Mo'Nique, Waltz win supporting-acting Oscars

Villainous roles snatched the supporting-acting prizes Sunday at the Academy Awards: Precious co-star Mo'Nique as a contemptible mother and Inglourious Basterds co-star Christoph Waltz as a sociable Nazi fiend.

Both performers capped remarkable years, Mo'Nique startling fans with dramatic depths previously unsuspected in the actress known for lowbrow comedy and the Austrian-born Waltz leaping to fame with his first big Hollywood role.

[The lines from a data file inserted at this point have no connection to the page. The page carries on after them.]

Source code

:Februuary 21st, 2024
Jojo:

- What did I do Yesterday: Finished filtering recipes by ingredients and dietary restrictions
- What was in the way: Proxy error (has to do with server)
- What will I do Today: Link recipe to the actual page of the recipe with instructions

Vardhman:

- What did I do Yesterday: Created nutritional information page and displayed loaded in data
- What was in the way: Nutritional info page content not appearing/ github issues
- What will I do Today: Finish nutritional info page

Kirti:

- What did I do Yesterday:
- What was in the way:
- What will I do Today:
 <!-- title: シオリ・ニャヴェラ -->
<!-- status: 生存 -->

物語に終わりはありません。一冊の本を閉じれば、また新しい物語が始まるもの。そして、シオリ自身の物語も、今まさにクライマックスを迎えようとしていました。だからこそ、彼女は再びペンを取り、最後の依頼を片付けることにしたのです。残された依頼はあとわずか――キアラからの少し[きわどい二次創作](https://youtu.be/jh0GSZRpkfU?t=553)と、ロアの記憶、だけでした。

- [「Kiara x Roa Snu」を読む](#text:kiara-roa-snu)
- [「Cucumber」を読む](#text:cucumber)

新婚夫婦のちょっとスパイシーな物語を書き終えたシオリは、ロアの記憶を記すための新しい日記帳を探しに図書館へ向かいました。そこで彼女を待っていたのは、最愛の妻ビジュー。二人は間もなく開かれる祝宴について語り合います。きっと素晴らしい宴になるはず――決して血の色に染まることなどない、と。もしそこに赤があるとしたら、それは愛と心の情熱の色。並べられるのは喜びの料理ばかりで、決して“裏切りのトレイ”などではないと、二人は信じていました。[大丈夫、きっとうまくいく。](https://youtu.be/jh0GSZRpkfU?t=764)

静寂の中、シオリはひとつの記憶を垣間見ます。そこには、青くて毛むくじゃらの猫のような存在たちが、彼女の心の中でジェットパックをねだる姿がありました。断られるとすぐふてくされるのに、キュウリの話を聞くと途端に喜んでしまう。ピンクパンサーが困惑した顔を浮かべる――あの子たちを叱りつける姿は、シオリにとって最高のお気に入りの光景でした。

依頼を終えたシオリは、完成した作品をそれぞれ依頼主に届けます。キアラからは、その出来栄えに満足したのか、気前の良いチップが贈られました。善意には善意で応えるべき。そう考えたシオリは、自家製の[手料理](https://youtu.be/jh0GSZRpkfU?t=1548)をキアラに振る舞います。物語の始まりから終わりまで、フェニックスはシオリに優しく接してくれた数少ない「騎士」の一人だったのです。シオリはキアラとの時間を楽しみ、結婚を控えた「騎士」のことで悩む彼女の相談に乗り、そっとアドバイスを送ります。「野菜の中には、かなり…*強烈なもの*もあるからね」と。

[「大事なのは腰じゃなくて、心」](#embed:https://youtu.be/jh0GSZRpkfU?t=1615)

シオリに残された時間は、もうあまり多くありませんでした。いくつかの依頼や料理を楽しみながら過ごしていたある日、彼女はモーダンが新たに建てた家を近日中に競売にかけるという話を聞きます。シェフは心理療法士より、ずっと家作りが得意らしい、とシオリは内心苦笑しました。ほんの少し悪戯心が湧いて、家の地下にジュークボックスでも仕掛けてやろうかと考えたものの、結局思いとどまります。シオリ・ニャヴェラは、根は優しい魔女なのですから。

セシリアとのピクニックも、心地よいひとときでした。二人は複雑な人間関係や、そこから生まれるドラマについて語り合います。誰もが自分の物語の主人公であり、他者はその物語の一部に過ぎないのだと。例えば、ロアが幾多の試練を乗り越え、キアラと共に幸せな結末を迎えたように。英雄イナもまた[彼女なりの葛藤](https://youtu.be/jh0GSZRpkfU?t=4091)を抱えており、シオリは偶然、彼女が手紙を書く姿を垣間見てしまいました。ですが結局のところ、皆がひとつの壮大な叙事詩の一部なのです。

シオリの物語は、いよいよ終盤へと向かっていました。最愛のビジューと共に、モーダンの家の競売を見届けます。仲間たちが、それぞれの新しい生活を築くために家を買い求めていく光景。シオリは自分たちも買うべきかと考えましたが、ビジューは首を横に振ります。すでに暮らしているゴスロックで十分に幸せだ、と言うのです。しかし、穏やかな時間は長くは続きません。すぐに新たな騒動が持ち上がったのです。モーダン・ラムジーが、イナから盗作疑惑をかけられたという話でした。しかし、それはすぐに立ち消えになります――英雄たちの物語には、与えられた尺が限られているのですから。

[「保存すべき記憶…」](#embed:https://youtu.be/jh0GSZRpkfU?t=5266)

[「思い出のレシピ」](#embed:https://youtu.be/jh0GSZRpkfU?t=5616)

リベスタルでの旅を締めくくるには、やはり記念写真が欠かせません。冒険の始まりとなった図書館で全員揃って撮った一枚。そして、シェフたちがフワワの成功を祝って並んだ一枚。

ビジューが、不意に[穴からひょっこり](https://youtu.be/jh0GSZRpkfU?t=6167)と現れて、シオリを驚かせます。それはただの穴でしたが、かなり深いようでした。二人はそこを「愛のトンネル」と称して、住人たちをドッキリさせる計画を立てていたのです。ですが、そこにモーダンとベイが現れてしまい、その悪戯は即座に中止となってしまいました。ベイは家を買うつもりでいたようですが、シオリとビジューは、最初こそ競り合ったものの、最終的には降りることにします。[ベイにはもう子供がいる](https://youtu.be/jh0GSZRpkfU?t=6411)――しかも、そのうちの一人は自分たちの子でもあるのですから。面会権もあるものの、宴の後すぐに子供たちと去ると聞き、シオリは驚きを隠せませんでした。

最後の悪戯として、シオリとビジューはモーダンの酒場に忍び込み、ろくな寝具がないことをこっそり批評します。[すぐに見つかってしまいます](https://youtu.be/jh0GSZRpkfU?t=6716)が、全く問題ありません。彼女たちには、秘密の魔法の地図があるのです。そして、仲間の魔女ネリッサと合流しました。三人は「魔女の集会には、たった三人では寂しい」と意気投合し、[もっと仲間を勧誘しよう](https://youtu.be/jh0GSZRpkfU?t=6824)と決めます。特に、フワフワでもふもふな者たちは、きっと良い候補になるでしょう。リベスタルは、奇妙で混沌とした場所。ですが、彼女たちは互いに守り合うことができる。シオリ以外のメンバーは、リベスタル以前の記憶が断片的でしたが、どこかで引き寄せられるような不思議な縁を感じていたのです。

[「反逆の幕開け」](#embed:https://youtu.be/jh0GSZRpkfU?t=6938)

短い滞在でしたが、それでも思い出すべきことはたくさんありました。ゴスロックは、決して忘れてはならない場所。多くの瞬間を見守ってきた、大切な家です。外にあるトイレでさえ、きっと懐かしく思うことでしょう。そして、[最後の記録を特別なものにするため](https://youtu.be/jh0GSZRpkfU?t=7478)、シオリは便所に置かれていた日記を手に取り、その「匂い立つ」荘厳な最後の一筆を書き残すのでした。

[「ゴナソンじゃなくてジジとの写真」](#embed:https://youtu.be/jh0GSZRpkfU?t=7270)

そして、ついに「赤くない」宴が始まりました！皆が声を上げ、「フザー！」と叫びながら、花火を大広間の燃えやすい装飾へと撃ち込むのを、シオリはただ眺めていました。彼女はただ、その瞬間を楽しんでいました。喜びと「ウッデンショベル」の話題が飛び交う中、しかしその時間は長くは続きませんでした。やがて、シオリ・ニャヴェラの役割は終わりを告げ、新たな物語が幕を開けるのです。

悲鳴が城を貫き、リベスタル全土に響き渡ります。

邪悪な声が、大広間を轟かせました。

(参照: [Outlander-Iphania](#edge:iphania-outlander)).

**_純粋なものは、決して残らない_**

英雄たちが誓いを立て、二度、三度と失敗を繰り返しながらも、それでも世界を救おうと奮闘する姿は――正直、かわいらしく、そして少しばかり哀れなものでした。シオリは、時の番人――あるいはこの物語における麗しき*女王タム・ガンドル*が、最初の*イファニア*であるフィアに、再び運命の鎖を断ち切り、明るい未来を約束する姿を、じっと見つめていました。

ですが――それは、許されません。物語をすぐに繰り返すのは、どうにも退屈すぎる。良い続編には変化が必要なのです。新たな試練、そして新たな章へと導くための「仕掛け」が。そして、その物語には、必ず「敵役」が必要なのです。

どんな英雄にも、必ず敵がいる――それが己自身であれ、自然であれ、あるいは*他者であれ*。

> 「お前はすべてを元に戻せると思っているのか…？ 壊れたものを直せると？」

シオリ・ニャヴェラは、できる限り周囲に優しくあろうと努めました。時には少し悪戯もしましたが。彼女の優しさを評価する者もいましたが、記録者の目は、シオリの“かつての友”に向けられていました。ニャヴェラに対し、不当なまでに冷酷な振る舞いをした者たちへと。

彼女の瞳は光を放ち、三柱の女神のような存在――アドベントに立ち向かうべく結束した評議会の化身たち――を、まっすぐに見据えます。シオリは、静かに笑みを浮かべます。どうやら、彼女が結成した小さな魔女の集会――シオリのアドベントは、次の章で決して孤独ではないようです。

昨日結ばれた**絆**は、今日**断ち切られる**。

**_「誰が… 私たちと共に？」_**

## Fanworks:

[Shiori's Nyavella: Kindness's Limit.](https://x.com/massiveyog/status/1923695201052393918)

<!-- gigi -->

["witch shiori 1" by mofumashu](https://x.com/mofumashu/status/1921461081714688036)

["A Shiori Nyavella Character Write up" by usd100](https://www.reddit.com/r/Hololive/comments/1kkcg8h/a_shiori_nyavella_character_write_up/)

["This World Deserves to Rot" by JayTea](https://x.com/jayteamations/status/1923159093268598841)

"I would like to thank the academy for showing that it can be about the performance and not the politics," said Mo'Nique, who plays the heartless, abusive welfare mother of an illiterate teen (Gabourey Sidibe, a best-actress nominee in her screen debut) in the Harlem drama Precious: Based on the Novel 'Push' by Sapphire.

Mo'Nique added her gratitude to the first black actress to win an Oscar, Hattie McDaniel, the 1939 supporting-actress winner for Gone With the Wind.

"I want to thank Miss Hattie McDaniel for enduring all that she had to so that I would not have to," she said, adding thanks to Oprah Winfrey and Tyler Perry, who signed on as executive producers to spread the word on Precious after it premiered at last year's Sundance Film Festival.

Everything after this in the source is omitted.